How Vodafone standardised its monitoring around Splunk
- 02 July, 2018 13:00
Vodafone is rapidly centralising its IT monitoring and event management globally around Splunk tools, enabling IT operations teams to get better uptime from mission critical applications and start to leverage more machine learning capabilities to avoid incidents.
Speaking at Splunk Live in London, Luke Bradley, senior manager of engineering and operations for Technology Shared Services at Vodafone, said: "IT is increasingly becoming more and more the mechanism by which we differentiate ourselves within the market.
"Being a telco is being a telco, the services you can offer over the top of that is what makes the difference.
"We are very much on our digital transformation journey, this introduces an additional set of requirements to really put analytics and data at the centre of what we do."
The technology shared services group is an internal division of Vodafone group which provides IT services globally, such as service desk, infrastructure management and application operations, across 26 geographies with 8,500 employees alone.
Over the past four years Vodafone has been standardising its infrastructure and application performance management (APM) monitoring around Splunk tools, including all event management onto a single IT service management (ITSM) platform.
"So we have been trying to create a single operational analytics platform that sits on top of all of this stuff," Bradley said, regardless of user group, geography or use case. "We are really trying to get to the point where we have a single store of operational data."
That re-architected monitoring programme now covers 40,000 servers and 3,500 applications, with 430TB of data capacity, but also saw Vodafone flip the way it approaches monitoring.
"We have traditionally taken a bottom up approach to monitoring, as most organisations have - the operations team has traditionally struggled to map issues to something of real significance - so as part of that monitoring transformation we have turned things on their head," Bradley added.
"We are taking a top-down view of business services for all markets, we are standardising the concept of a business service across those countries, so the act of visiting a mobile phone shop in Dusseldorf is logically the same as in Dublin."
ITSI and machine learning
That single ITSM platform is now monitored using Splunk’s IT Service Intelligence – ITSI – so that the operation team has full visibility over the project.
Talking in more detail about the ITSM platform, Stefan Ciobanu, product owner for analytics and big data solutions at Vodafone, said: "We are now running one of the largest IT service management platforms."
Vodafone's ITSM platform has around 13,000 daily users generating 2,000 tickets per day.
"So this platform can’t go down," Ciobanu said. "Having this level of tickets on a global scale you have to have a solution to monitor it perfectly and ensure uptime is 99.99 per cent minimum.

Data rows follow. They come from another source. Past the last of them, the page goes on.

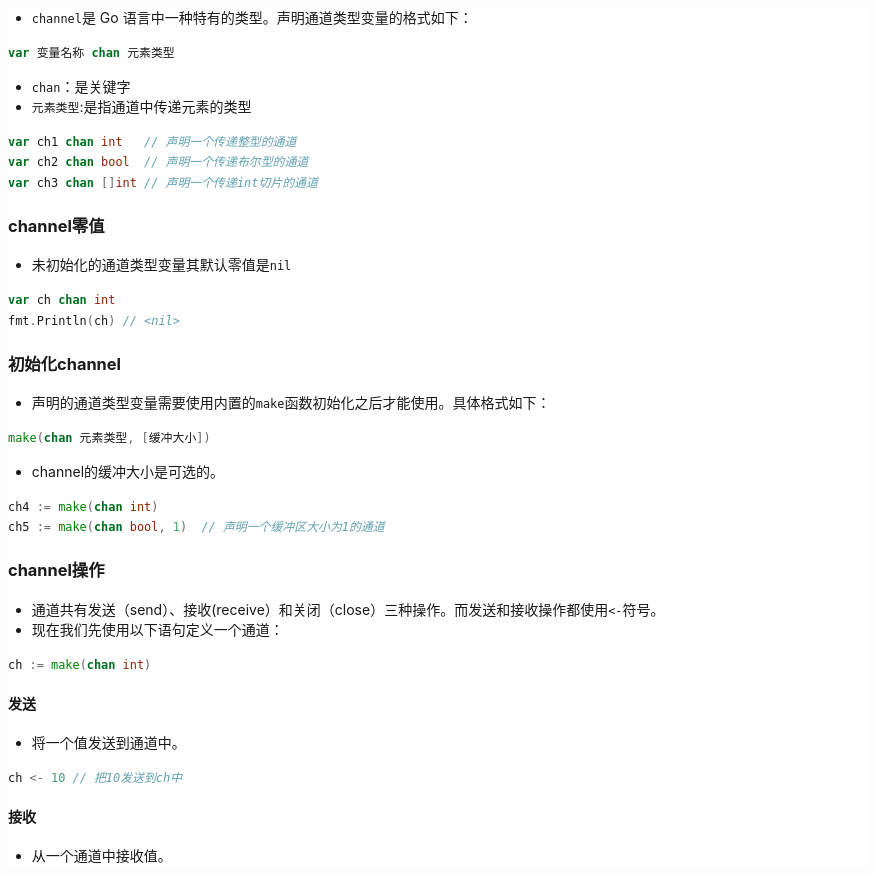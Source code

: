 - `channel`是 Go 语言中一种特有的类型。声明通道类型变量的格式如下：

```go
var 变量名称 chan 元素类型
```

- `chan`：是关键字
- `元素类型`:是指通道中传递元素的类型

```go
var ch1 chan int   // 声明一个传递整型的通道
var ch2 chan bool  // 声明一个传递布尔型的通道
var ch3 chan []int // 声明一个传递int切片的通道
```

### channel零值

- 未初始化的通道类型变量其默认零值是`nil`

```go
var ch chan int
fmt.Println(ch) // <nil>
```

### 初始化channel

- 声明的通道类型变量需要使用内置的`make`函数初始化之后才能使用。具体格式如下：

```go
make(chan 元素类型, [缓冲大小])
```

- channel的缓冲大小是可选的。

```go
ch4 := make(chan int)
ch5 := make(chan bool, 1)  // 声明一个缓冲区大小为1的通道
```

### channel操作

- 通道共有发送（send）、接收(receive）和关闭（close）三种操作。而发送和接收操作都使用`<-`符号。
- 现在我们先使用以下语句定义一个通道：

```go
ch := make(chan int)
```

#### 发送

- 将一个值发送到通道中。

```go
ch <- 10 // 把10发送到ch中
```

#### 接收

- 从一个通道中接收值。
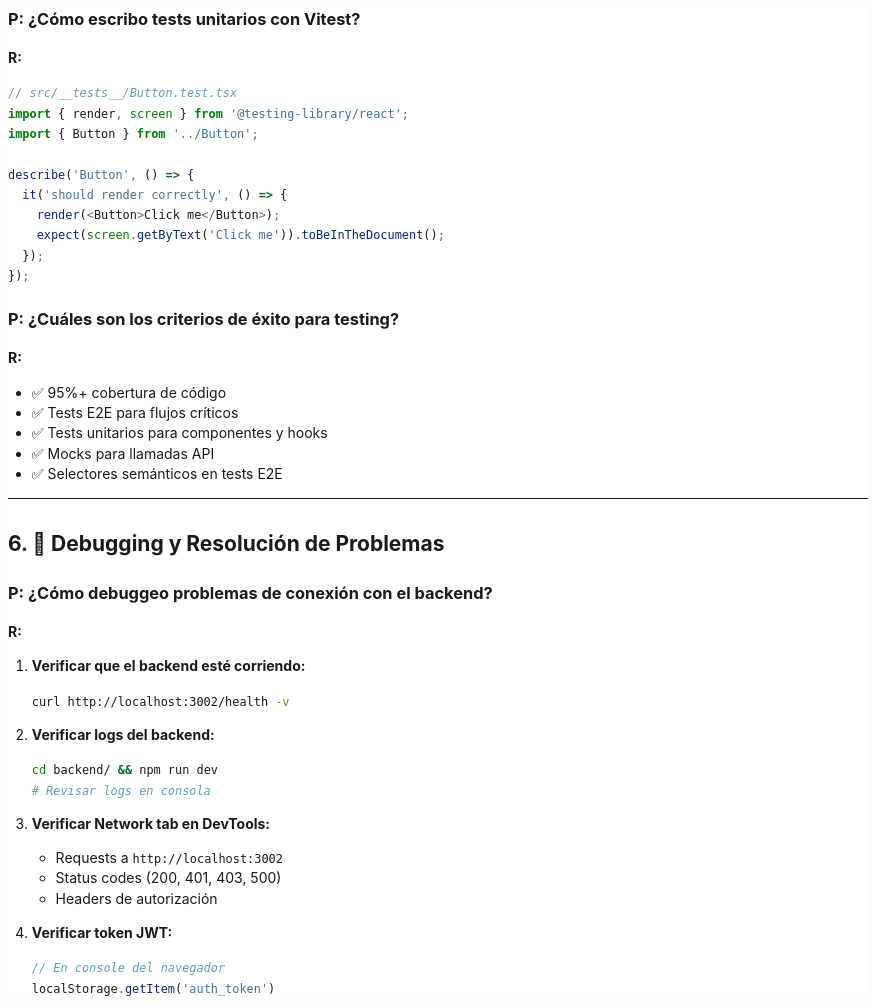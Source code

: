 ### P: ¿Cómo escribo tests unitarios con Vitest?

**R:**
```typescript
// src/__tests__/Button.test.tsx
import { render, screen } from '@testing-library/react';
import { Button } from '../Button';

describe('Button', () => {
  it('should render correctly', () => {
    render(<Button>Click me</Button>);
    expect(screen.getByText('Click me')).toBeInTheDocument();
  });
});
```

### P: ¿Cuáles son los criterios de éxito para testing?

**R:**
- ✅ 95%+ cobertura de código
- ✅ Tests E2E para flujos críticos
- ✅ Tests unitarios para componentes y hooks
- ✅ Mocks para llamadas API
- ✅ Selectores semánticos en tests E2E

---

## 6. 🚨 Debugging y Resolución de Problemas

### P: ¿Cómo debuggeo problemas de conexión con el backend?

**R:**
1. **Verificar que el backend esté corriendo:**
   ```bash
   curl http://localhost:3002/health -v
   ```

2. **Verificar logs del backend:**
   ```bash
   cd backend/ && npm run dev
   # Revisar logs en consola
   ```

3. **Verificar Network tab en DevTools:**
   - Requests a `http://localhost:3002`
   - Status codes (200, 401, 403, 500)
   - Headers de autorización

4. **Verificar token JWT:**
   ```javascript
   // En console del navegador
   localStorage.getItem('auth_token')
   ```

"This empowered operations to predict downtime and make sure the platform is running at higher capacity. By doing so we gained our objective of a higher availability platform, so giving operations teams the correct vision inside all of our services.

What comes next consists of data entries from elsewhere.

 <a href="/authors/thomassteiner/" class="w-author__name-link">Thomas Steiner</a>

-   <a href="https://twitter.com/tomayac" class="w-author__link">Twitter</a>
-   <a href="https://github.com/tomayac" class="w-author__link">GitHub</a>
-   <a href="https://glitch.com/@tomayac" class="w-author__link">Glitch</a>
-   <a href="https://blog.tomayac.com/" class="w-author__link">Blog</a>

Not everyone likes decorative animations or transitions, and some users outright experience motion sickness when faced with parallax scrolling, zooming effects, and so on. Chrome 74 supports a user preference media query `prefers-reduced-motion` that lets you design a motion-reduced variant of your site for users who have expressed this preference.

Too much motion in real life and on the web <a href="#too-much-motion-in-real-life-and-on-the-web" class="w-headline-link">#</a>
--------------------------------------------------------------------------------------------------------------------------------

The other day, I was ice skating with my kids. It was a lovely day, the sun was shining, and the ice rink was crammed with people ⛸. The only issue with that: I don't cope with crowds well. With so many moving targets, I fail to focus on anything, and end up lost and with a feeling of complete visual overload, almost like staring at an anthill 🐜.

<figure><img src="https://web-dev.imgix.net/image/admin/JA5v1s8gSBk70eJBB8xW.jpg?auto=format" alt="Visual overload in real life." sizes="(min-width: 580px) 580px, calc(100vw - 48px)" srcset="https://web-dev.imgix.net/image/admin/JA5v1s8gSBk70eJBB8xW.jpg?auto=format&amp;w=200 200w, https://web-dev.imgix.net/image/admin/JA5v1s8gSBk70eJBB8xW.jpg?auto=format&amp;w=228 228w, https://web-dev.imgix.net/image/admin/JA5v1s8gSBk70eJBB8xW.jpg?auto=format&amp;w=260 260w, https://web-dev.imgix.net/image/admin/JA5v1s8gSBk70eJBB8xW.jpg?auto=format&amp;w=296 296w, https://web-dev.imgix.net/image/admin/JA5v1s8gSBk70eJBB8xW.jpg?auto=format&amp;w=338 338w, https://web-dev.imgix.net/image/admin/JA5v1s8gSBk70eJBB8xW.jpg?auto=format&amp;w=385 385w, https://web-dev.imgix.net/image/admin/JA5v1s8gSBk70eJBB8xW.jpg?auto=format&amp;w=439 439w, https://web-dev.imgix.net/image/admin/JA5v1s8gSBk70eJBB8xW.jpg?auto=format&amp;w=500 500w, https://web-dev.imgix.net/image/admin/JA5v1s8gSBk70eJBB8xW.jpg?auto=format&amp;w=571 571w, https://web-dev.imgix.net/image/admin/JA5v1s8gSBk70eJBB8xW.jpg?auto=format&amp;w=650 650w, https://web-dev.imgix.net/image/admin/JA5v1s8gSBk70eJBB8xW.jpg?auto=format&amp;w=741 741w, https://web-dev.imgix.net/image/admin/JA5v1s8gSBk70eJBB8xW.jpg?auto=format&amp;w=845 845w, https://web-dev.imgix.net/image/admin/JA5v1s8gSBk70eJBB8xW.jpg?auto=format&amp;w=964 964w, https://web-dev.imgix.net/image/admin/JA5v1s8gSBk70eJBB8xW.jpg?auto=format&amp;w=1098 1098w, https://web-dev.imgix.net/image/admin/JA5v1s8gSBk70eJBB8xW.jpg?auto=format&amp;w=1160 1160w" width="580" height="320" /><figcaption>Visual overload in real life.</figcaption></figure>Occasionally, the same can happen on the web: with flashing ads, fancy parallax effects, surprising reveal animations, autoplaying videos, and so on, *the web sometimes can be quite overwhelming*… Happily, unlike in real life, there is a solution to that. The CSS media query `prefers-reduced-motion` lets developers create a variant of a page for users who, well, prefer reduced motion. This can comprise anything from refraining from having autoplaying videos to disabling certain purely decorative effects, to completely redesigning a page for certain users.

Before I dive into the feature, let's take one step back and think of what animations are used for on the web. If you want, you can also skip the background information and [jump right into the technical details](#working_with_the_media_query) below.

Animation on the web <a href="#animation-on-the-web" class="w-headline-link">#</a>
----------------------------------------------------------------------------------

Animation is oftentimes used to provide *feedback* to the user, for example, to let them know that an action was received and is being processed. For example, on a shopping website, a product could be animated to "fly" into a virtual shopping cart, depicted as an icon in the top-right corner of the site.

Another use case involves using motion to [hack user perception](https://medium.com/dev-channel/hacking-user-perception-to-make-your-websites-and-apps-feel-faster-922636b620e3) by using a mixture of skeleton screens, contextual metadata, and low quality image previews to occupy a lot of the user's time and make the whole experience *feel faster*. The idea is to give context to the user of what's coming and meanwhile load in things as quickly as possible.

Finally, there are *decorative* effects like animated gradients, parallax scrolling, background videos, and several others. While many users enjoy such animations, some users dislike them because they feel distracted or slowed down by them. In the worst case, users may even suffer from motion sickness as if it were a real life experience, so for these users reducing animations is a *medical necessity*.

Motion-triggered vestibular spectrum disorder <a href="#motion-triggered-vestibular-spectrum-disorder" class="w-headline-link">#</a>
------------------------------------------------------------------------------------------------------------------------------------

"By using the predictive solutions in ITSI we managed to do preventative maintenance and helped avoid incidents."
Vodafone is now looking to roll ITSI out onto other mission-critical services.
Now that Vodafone has this single monitoring capability, it is looking to start leveraging more machine learning for smarter and more predictive alerting and issue resolution.
"With the machine learning toolkit on Splunk we are building a community of data analysts to deploy more and more predictive maintenance on our tools and applications," Ciobanu said.
(By Scott Carey, Computerworld UK)